05 décembre 2007

Neuromarketing et capitalisme débridé


On sait depuis déjà un certain temps que la science et le savoir peuvent malheureusement être très dangereux. Poussé à ses extrêmes négatifs, la science a parfois servi à des fins terribles, pensons notamment à la bombe atomique et aux expériences nazies. Loin de moi l'idée de faire une comparaison avec ce qui suit, sauf que le texte suivant m'a donné froid dans le dos et je voulais le partager avec vous.

Je me souviens de mon quatrième cours de français au cégep où on nous apprenait certains trucs de marketing, que j'estimais déjà à l'époque fort discutables.
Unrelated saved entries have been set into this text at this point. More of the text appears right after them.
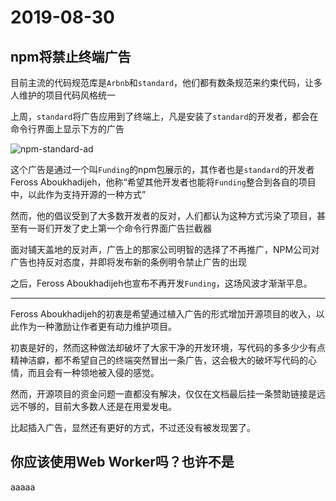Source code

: # 2019-08-30

## npm将禁止终端广告

目前主流的代码规范库是`Arbnb`和`standard`，他们都有数条规范来约束代码，让多人维护的项目代码风格统一

上周，`standard`将广告应用到了终端上，凡是安装了`standard`的开发者，都会在命令行界面上显示下方的广告

![npm-standard-ad](/npm-standard-ad.png)

这个广告是通过一个叫`Funding`的npm包展示的，其作者也是`standard`的开发者Feross Aboukhadijeh，他称“希望其他开发者也能将`Funding`整合到各自的项目中，以此作为支持开源的一种方式”

然而，他的倡议受到了大多数开发者的反对，人们都认为这种方式污染了项目，甚至有一哥们开发了史上第一个命令行界面广告拦截器

面对铺天盖地的反对声，广告上的那家公司明智的选择了不再推广，NPM公司对广告也持反对态度，并即将发布新的条例明令禁止广告的出现

之后，Feross Aboukhadijeh也宣布不再开发`Funding`，这场风波才渐渐平息。

---

Feross Aboukhadijeh的初衷是希望通过植入广告的形式增加开源项目的收入，以此作为一种激励让作者更有动力维护项目。

初衷是好的，然而这种做法却破坏了大家干净的开发环境，写代码的多多少少有点精神洁癖，都不希望自己的终端突然冒出一条广告，这会极大的破坏写代码的心情，而且会有一种领地被入侵的感觉。

然而，开源项目的资金问题一直都没有解决，仅仅在文档最后挂一条赞助链接是远远不够的，目前大多数人还是在用爱发电。

比起插入广告，显然还有更好的方式，不过还没有被发现罢了。

## 你应该使用Web Worker吗？也许不是

aaaaa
Passé relativement inaperçu, caché dans le cinquième cahier du journal Le Devoir du samedi, le texte suivant est encore plus épeurant. Le neuromarketing, l'utilisation de la neuro-imagerie cérébrale à des fins commerciales, me fait frissonner juste à y penser. Jusqu'où le capitalisme débridé est prêt à aller pour nous vendre des produits? Le texte suivant vous donne une partie de la réponse. On savait déjà que la publicité a un effet important sur la consommation, on sait maintenant que les compagnies sont prêtes à tout pour vous vendre des produits. À méditer.
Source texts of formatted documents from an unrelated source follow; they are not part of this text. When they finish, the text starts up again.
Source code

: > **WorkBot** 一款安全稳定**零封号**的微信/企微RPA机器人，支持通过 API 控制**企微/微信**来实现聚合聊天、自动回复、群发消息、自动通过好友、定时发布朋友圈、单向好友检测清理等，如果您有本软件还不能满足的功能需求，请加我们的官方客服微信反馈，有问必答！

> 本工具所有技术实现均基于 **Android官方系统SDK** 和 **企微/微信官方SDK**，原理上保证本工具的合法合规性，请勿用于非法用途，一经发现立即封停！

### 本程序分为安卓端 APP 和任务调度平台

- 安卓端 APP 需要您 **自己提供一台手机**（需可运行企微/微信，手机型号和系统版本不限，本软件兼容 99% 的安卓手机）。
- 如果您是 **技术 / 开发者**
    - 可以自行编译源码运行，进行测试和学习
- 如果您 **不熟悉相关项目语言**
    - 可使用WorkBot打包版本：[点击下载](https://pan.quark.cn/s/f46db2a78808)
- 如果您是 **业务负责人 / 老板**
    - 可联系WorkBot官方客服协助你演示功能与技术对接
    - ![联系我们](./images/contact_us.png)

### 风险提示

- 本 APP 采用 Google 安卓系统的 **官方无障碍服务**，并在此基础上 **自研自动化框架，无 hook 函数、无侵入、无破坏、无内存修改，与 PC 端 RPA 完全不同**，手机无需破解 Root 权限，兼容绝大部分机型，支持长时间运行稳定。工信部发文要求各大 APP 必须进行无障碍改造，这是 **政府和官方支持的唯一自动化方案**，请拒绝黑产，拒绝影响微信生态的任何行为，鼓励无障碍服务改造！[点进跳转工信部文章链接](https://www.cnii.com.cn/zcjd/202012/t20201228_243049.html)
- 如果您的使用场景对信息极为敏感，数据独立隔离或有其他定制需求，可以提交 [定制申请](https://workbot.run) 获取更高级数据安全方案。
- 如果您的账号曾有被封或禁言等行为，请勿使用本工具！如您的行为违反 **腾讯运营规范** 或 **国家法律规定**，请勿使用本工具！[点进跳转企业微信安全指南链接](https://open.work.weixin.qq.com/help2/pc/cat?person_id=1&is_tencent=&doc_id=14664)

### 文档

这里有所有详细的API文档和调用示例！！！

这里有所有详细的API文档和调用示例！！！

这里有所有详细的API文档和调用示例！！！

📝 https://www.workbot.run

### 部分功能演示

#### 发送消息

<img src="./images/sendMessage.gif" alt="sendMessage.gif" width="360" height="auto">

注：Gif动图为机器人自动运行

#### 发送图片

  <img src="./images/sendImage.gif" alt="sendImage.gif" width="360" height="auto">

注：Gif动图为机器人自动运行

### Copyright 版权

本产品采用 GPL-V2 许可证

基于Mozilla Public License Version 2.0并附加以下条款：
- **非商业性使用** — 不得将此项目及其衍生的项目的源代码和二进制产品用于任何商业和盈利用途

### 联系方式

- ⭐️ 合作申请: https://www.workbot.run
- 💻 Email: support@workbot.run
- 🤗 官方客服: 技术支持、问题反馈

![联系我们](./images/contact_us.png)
Faut-il craindre la dictature subliminale?

Fabien Deglise, édition du 10 et 11 novembre 2007 - Le Devoir

La scène est un peu surréaliste. Allongé dans un scanner médical, un individu regarde des publicités diffusées sur un petit écran de télévision. Autour, les médecins se font rares. Ils ont été remplacés par des psychologues et des spécialistes en communication. Leur objectif? Surveiller les réactions du cerveau aux stimuli commerciaux présentés.
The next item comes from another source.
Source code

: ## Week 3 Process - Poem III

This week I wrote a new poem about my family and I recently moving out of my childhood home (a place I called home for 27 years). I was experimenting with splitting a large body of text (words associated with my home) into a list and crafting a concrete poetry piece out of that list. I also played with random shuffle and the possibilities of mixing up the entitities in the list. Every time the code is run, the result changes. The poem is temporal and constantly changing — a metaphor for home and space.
La démarche est franchement intéressée. À terme, elle devrait permettre de comprendre les mécanismes cérébraux liés à la prise de décision d'achat et de lever le voile sur les émotions qui y sont associées, cela dans un but précis: planifier des campagnes publicitaires que les consommateurs pourront difficilement esquiver.
Science-fiction? Pas vraiment. Le neuromarketing -- l'utilisation de la neuro-imagerie cérébrale à des fins commerciales -- commence à faire son apparition dans l'univers secret et ultra lucratif de la recherche sur le comportement des consommateurs. Or, bien que marginal pour le moment, le phénomène n'est pas sans inquiéter la Commission jeunesse de l'éthique de la science et de la technologie (CJEST) qui, dans un rapport rendu public la semaine dernière, appelle consommateurs, gouvernement et marchands de rêve à la plus grande prudence.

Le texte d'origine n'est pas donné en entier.